CCS pearl: On the CCS interface, the winning ARDS sequence is ICU transfer → ABG/CXR/echo/cultures → intubate with 6 mL/kg IBW + PEEP per ARDSNet → broad-spectrum antibiotics + source control → sedation/analgesia + DVT/PPI prophylaxis + HOB 30° → reassess at 6h and 24h with proning/NMB/ECMO escalation as needed → daily SAT/SBT → extubate when ready → schedule pulm and PCP follow-up before discharge. Get the order and the timing right, and you score.

Board pearl: Of every intervention you can offer, low tidal volume ventilation saves the most lives — never let an ARDS patient leave your CCS case on 10 mL/kg.

Diagnose with Berlin criteria + echocardiogram to exclude cardiogenic edema; treat the underlying precipitant (sepsis, pneumonia, aspiration, pancreatitis, transfusion, trauma).
Ventilate with TV 6 mL/kg IBW, PEEP per ARDSNet table, plateau ≤30, driving pressure <15, permissive hypercapnia with pH ≥7.20, SpO₂ 88–95%.

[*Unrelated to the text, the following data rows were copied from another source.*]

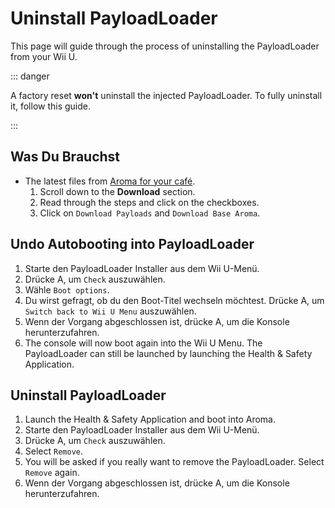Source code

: # Uninstall PayloadLoader

This page will guide through the process of uninstalling the PayloadLoader from your Wii U.

::: danger

A factory reset **won't** uninstall the injected PayloadLoader. To fully uninstall it, follow this guide.

:::

## Was Du Brauchst

- The latest files from [Aroma for your café](https://aroma.foryour.cafe).
    1. Scroll down to the **Download** section.
    2. Read through the steps and click on the checkboxes.
    3. Click on `Download Payloads` and `Download Base Aroma`.

## Undo Autobooting into PayloadLoader

1. Starte den PayloadLoader Installer aus dem Wii U-Menü.
2. Drücke A, um `Check` auszuwählen.
3. Wähle `Boot options`.
4. Du wirst gefragt, ob du den Boot-Titel wechseln möchtest. Drücke A, um `Switch back to Wii U Menu` auszuwählen.
5. Wenn der Vorgang abgeschlossen ist, drücke A, um die Konsole herunterzufahren.
6. The console will now boot again into the Wii U Menu. The PayloadLoader can still be launched by launching the Health & Safety Application.

## Uninstall PayloadLoader

1. Launch the Health & Safety Application and boot into Aroma.
2. Starte den PayloadLoader Installer aus dem Wii U-Menü.
3. Drücke A, um `Check` auszuwählen.
4. Select `Remove`.
5. You will be asked if you really want to remove the PayloadLoader. Select `Remove` again.
6. Wenn der Vorgang abgeschlossen ist, drücke A, um die Konsole herunterzufahren.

Escalate stepwise for refractory hypoxemia: deepen sedation → cisatracurium 48 h → prone ≥16 h/day → inhaled vasodilators → VV-ECMO at experienced center (EOLIA criteria).
Survive and recover: dexamethasone for moderate–severe and COVID-ARDS, conservative fluids once shock resolves, A2F bundle daily, address post-ICU syndrome at follow-up, screen for cognitive/psychiatric sequelae, pulmonary rehab, and complete vaccination at discharge.